+++ Entries provided +++
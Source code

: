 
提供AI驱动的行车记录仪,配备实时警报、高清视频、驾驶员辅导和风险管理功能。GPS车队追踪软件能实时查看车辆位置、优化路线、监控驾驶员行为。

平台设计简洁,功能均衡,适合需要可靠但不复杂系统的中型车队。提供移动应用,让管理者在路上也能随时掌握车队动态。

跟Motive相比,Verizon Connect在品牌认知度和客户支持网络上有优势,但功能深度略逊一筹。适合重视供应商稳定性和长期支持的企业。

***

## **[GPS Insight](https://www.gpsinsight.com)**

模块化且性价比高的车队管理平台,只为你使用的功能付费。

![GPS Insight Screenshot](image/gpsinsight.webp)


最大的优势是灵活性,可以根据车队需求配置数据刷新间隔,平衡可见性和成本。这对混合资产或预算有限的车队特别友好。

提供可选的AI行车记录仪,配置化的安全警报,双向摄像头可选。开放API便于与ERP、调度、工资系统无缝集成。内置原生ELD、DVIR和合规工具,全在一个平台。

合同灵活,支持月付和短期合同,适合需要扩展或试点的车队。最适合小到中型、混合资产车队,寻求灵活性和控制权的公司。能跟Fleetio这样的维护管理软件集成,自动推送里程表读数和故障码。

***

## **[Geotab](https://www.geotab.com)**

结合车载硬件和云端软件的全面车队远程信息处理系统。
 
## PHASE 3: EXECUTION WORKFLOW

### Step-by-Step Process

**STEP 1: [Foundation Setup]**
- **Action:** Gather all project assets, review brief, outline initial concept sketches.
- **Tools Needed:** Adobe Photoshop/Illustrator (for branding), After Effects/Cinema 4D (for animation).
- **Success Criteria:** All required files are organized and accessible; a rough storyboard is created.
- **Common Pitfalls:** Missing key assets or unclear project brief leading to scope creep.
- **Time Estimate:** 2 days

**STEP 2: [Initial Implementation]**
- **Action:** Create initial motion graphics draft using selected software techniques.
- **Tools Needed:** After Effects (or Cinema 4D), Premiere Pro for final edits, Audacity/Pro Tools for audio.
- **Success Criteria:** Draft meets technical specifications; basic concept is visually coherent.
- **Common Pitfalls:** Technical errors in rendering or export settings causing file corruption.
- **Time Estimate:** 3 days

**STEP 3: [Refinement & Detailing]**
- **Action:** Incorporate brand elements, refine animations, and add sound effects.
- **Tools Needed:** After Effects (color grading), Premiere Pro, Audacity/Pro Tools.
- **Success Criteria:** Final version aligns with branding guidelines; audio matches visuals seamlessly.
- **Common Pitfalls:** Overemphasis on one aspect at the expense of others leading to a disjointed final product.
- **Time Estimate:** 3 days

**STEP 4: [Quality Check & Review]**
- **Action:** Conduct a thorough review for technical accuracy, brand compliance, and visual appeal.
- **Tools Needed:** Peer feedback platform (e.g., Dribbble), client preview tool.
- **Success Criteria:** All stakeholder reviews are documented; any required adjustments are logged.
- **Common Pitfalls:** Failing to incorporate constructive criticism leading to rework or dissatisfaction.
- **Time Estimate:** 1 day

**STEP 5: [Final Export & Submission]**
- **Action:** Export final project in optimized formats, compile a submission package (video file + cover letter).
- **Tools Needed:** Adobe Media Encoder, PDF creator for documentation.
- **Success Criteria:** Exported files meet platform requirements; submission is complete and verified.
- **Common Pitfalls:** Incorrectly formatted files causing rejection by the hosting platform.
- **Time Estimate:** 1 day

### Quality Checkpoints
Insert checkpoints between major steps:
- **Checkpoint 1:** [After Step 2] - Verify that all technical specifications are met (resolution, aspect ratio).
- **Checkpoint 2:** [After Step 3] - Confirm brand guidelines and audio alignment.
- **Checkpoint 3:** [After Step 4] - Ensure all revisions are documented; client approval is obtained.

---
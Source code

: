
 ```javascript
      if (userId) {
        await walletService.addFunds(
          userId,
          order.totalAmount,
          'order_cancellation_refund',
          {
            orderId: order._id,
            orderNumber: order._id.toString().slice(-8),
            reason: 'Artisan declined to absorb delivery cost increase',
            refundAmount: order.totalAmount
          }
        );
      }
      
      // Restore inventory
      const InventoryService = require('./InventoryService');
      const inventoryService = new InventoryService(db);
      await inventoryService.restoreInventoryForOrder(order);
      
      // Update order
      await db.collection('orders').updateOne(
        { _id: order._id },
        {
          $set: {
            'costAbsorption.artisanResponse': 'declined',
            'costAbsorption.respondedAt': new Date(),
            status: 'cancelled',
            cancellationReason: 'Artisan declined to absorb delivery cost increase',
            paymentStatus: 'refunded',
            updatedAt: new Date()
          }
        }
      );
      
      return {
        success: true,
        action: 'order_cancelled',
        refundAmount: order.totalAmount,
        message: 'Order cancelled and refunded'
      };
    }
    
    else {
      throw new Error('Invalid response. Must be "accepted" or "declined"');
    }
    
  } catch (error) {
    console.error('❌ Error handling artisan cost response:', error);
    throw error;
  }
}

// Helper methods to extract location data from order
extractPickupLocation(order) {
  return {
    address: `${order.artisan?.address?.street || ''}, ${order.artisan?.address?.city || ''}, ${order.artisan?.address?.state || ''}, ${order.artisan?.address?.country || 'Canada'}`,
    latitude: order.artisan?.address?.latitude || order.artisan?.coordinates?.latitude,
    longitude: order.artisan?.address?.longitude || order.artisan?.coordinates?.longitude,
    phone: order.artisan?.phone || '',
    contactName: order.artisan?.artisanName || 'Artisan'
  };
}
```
+++
Every line above should be retyped exactly as given.

Source code

: 
提供AI驱动的行车记录仪,配备实时警报、高清视频、驾驶员辅导和风险管理功能。GPS车队追踪软件能实时查看车辆位置、优化路线、监控驾驶员行为。

平台设计简洁,功能均衡,适合需要可靠但不复杂系统的中型车队。提供移动应用,让管理者在路上也能随时掌握车队动态。

跟Motive相比,Verizon Connect在品牌认知度和客户支持网络上有优势,但功能深度略逊一筹。适合重视供应商稳定性和长期支持的企业。

***

## **[GPS Insight](https://www.gpsinsight.com)**

模块化且性价比高的车队管理平台,只为你使用的功能付费。

![GPS Insight Screenshot](image/gpsinsight.webp)


最大的优势是灵活性,可以根据车队需求配置数据刷新间隔,平衡可见性和成本。这对混合资产或预算有限的车队特别友好。

提供可选的AI行车记录仪,配置化的安全警报,双向摄像头可选。开放API便于与ERP、调度、工资系统无缝集成。内置原生ELD、DVIR和合规工具,全在一个平台。

合同灵活,支持月付和短期合同,适合需要扩展或试点的车队。最适合小到中型、混合资产车队,寻求灵活性和控制权的公司。能跟Fleetio这样的维护管理软件集成,自动推送里程表读数和故障码。

***

## **[Geotab](https://www.geotab.com)**

结合车载硬件和云端软件的全面车队远程信息处理系统。
 
## PHASE 3: EXECUTION WORKFLOW

### Step-by-Step Process

**STEP 1: [Foundation Setup]**
- **Action:** Gather all project assets, review brief, outline initial concept sketches.
- **Tools Needed:** Adobe Photoshop/Illustrator (for branding), After Effects/Cinema 4D (for animation).
- **Success Criteria:** All required files are organized and accessible; a rough storyboard is created.
- **Common Pitfalls:** Missing key assets or unclear project brief leading to scope creep.
- **Time Estimate:** 2 days

**STEP 2: [Initial Implementation]**
- **Action:** Create initial motion graphics draft using selected software techniques.
- **Tools Needed:** After Effects (or Cinema 4D), Premiere Pro for final edits, Audacity/Pro Tools for audio.
- **Success Criteria:** Draft meets technical specifications; basic concept is visually coherent.
- **Common Pitfalls:** Technical errors in rendering or export settings causing file corruption.
- **Time Estimate:** 3 days

**STEP 3: [Refinement & Detailing]**
- **Action:** Incorporate brand elements, refine animations, and add sound effects.
- **Tools Needed:** After Effects (color grading), Premiere Pro, Audacity/Pro Tools.
- **Success Criteria:** Final version aligns with branding guidelines; audio matches visuals seamlessly.
- **Common Pitfalls:** Overemphasis on one aspect at the expense of others leading to a disjointed final product.
- **Time Estimate:** 3 days

**STEP 4: [Quality Check & Review]**
- **Action:** Conduct a thorough review for technical accuracy, brand compliance, and visual appeal.
- **Tools Needed:** Peer feedback platform (e.g., Dribbble), client preview tool.
- **Success Criteria:** All stakeholder reviews are documented; any required adjustments are logged.
- **Common Pitfalls:** Failing to incorporate constructive criticism leading to rework or dissatisfaction.
- **Time Estimate:** 1 day

**STEP 5: [Final Export & Submission]**
- **Action:** Export final project in optimized formats, compile a submission package (video file + cover letter).
- **Tools Needed:** Adobe Media Encoder, PDF creator for documentation.
- **Success Criteria:** Exported files meet platform requirements; submission is complete and verified.
- **Common Pitfalls:** Incorrectly formatted files causing rejection by the hosting platform.
- **Time Estimate:** 1 day

### Quality Checkpoints
Insert checkpoints between major steps:
- **Checkpoint 1:** [After Step 2] - Verify that all technical specifications are met (resolution, aspect ratio).
- **Checkpoint 2:** [After Step 3] - Confirm brand guidelines and audio alignment.
- **Checkpoint 3:** [After Step 4] - Ensure all revisions are documented; client approval is obtained.

---
Source code

:
 ```javascript
      if (userId) {
        await walletService.addFunds(
          userId,
          order.totalAmount,
          'order_cancellation_refund',
          {
            orderId: order._id,
            orderNumber: order._id.toString().slice(-8),
            reason: 'Artisan declined to absorb delivery cost increase',
            refundAmount: order.totalAmount
          }
        );
      }
      
      // Restore inventory
      const InventoryService = require('./InventoryService');
      const inventoryService = new InventoryService(db);
      await inventoryService.restoreInventoryForOrder(order);
      
      // Update order
      await db.collection('orders').updateOne(
        { _id: order._id },
        {
          $set: {
            'costAbsorption.artisanResponse': 'declined',
            'costAbsorption.respondedAt': new Date(),
            status: 'cancelled',
            cancellationReason: 'Artisan declined to absorb delivery cost increase',
            paymentStatus: 'refunded',
            updatedAt: new Date()
          }
        }
      );
      
      return {
        success: true,
        action: 'order_cancelled',
        refundAmount: order.totalAmount,
        message: 'Order cancelled and refunded'
      };
    }
    
    else {
      throw new Error('Invalid response. Must be "accepted" or "declined"');
    }
    
  } catch (error) {
    console.error('❌ Error handling artisan cost response:', error);
    throw error;
  }
}

// Helper methods to extract location data from order
extractPickupLocation(order) {
  return {
    address: `${order.artisan?.address?.street || ''}, ${order.artisan?.address?.city || ''}, ${order.artisan?.address?.state || ''}, ${order.artisan?.address?.country || 'Canada'}`,
    latitude: order.artisan?.address?.latitude || order.artisan?.coordinates?.latitude,
    longitude: order.artisan?.address?.longitude || order.artisan?.coordinates?.longitude,
    phone: order.artisan?.phone || '',
    contactName: order.artisan?.artisanName || 'Artisan'
  };
}
```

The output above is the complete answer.